Dem Historiker Richard Pipes zufolge musste der Versuch, das Privateigentum an Produktionsmitteln abzuschaffen, zwangsläufig scheitern - und wird auch in Zukunft immer scheitern - weil Privateigentum "kein vorübergehendes Phänomen, sondern eine dauerhafte Erscheinung des gesellschaftlichen Lebens und als solche unzerstörbar" sei. Deshalb habe der Sozialismus eine diktatorische Form annehmen müssen. Er sei ein Versuch gewesen, grundlegende Eigenschaften der Menschheit zu verletzen, und daher habe er mit Gewalt aufoktroyiert werden müssen. Lenin habe das gewusst und deshalb versucht, seit der Gründung der bolschewistischen Partei 1903 ein diktatorisches Regime zu errichten.
Der Historiker Martin Malia betonte, dass die Unterdrückung des Privateigentums "der Versuch war, die wirkliche Welt zu unterdrücken, und dass so etwas auf lange Sicht nicht gelingen kann."

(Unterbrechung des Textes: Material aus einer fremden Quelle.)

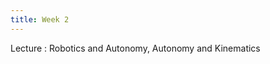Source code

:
 ```yaml
---
title: Week 2
---
```


Lecture
: Robotics and Autonomy, Autonomy and Kinematics

<!-- Activity
: Linux Basics, ROS Basics : Publishers and Subscribers  -->

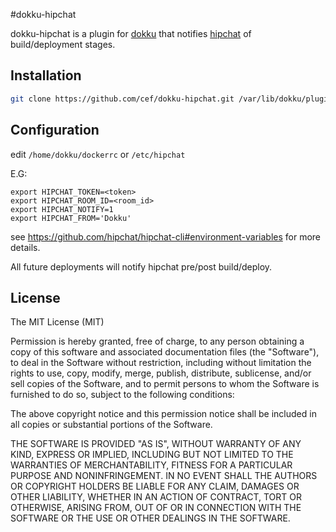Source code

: #dokku-hipchat

dokku-hipchat is a plugin for [dokku](https://github.com/progrium/dokku) that notifies [hipchat](http://www.hipchat.com) of build/deployment stages.

## Installation

```sh
git clone https://github.com/cef/dokku-hipchat.git /var/lib/dokku/plugins/hipchat
```

## Configuration
edit `/home/dokku/dockerrc` or `/etc/hipchat`

E.G:
```
export HIPCHAT_TOKEN=<token>
export HIPCHAT_ROOM_ID=<room_id>
export HIPCHAT_NOTIFY=1
export HIPCHAT_FROM='Dokku'

```

see <https://github.com/hipchat/hipchat-cli#environment-variables> for more details.

All future deployments will notify hipchat pre/post build/deploy.


## License

The MIT License (MIT)

Permission is hereby granted, free of charge, to any person obtaining a copy
of this software and associated documentation files (the "Software"), to deal
in the Software without restriction, including without limitation the rights
to use, copy, modify, merge, publish, distribute, sublicense, and/or sell
copies of the Software, and to permit persons to whom the Software is
furnished to do so, subject to the following conditions:

The above copyright notice and this permission notice shall be included in
all copies or substantial portions of the Software.

THE SOFTWARE IS PROVIDED "AS IS", WITHOUT WARRANTY OF ANY KIND, EXPRESS OR
IMPLIED, INCLUDING BUT NOT LIMITED TO THE WARRANTIES OF MERCHANTABILITY,
FITNESS FOR A PARTICULAR PURPOSE AND NONINFRINGEMENT. IN NO EVENT SHALL THE
AUTHORS OR COPYRIGHT HOLDERS BE LIABLE FOR ANY CLAIM, DAMAGES OR OTHER
LIABILITY, WHETHER IN AN ACTION OF CONTRACT, TORT OR OTHERWISE, ARISING FROM,
OUT OF OR IN CONNECTION WITH THE SOFTWARE OR THE USE OR OTHER DEALINGS IN THE
SOFTWARE.

[hipchat-cli]: http://github.com/hipchat/hipchat-cli
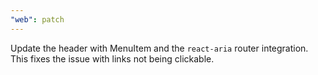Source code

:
 ```yaml
---
"web": patch
---
```


Update the header with MenuItem and the `react-aria` router integration. This fixes the issue with links not being clickable.
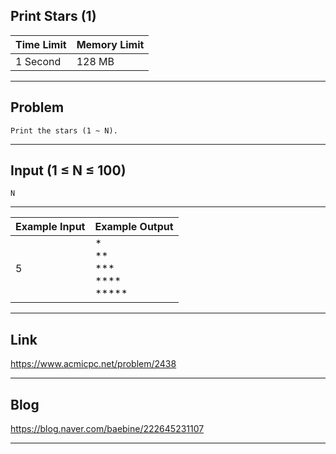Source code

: ## **Print Stars (1)**

| Time Limit | Memory Limit |
| --- | --- |
| 1 Second | 128 MB |

___

## Problem
```
Print the stars (1 ~ N).
```

___

## Input (1 ≤ N ≤ 100)
```
N
```

___

| Example Input | Example Output |
| --- | --- |
| 5 | *</br>\*\*</br>\*\*\*</br>\*\*\*\*</br>\*\*\*\*\* |
___

## Link
https://www.acmicpc.net/problem/2438

___

## Blog
https://blog.naver.com/baebine/222645231107

___
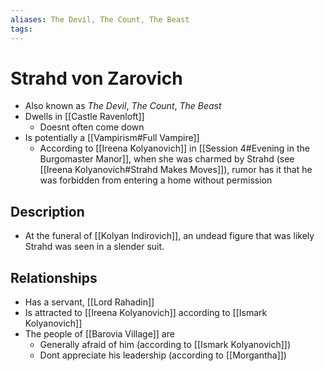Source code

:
 ```yaml
---
aliases: The Devil, The Count, The Beast
tags: 
---
```


# Strahd von Zarovich

- Also known as *The Devil*, *The Count*, *The Beast*
- Dwells in [[Castle Ravenloft]]
	- Doesnt often come down
- Is potentially a [[Vampirism#Full Vampire]]
	- According to [[Ireena Kolyanovich]] in [[Session 4#Evening in the Burgomaster Manor]], when she was charmed by Strahd (see [[Ireena Kolyanovich#Strahd Makes Moves]]), rumor has it that he was forbidden from entering a home without permission


## Description

- At the funeral of [[Kolyan Indirovich]], an undead figure that was likely Strahd was seen in a slender suit.

## Relationships

- Has a servant, [[Lord Rahadin]]
- Is attracted to [[Ireena Kolyanovich]] according to [[Ismark Kolyanovich]]
- The people of [[Barovia Village]] are 
	- Generally afraid of him (according to [[Ismark Kolyanovich]])
	- Dont appreciate his leadership (according to [[Morgantha]])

Mit anderen Worten, soll die Revolution nicht erfolgreich gewesen sein, weil eine nicht-kapitalistische Gesellschaft per se nicht möglich ist. Nach dem Zusammenbruch der Sowjetunion zog Francis Fukuyama aus dieser Auffassung die logische Schlussfolgerung, dass das "Ende der Geschichte" erreicht sei, womit er meinte, die historische Entwicklung der Menschheit sei mit dem Kapitalismus an ihr Ende gelangt.
Die Gesetze der Geschichte
Eine solche Auffassung beinhaltet auch das "Ende der Geschichte" in einem anderen Sinn. Wenn das Privateigentum an Produktionsmitteln der menschlichen Zivilisation unabdingbar innewohnt, wie kann man dann die geschichtliche Entwicklung der menschlichen Gesellschaft erklären? Wie soll man die Jahrtausende menschlicher Existenz verstehen, in denen es so etwas wie "Eigentum" nicht gab? Und wie kann man die Entwicklung der Eigentumsformen in der Geschichte erklären - von der Sklaverei über den Feudalismus, die verschiedenen Formen des asiatischen Despotismus bis hin zum Aufkommen des Kapitalismus vor etwa 500 Jahren?
Die kapitalistischen Eigentumsformen sind ebenso wenig im Wesen der Menschheit verankert wie es die Eigentumsformen der Sklaverei oder des Feudalismus waren. Die reaktionären Historiker, die die sozialistische Revolution als Verbrechen gegen Natur und Wesen des Menschen verurteilen, entsprechen den Priestern einer früheren Epoche, die die feudale Gesellschaft mit der Behauptung rechtfertigten, sie entspreche dem Willen Gottes.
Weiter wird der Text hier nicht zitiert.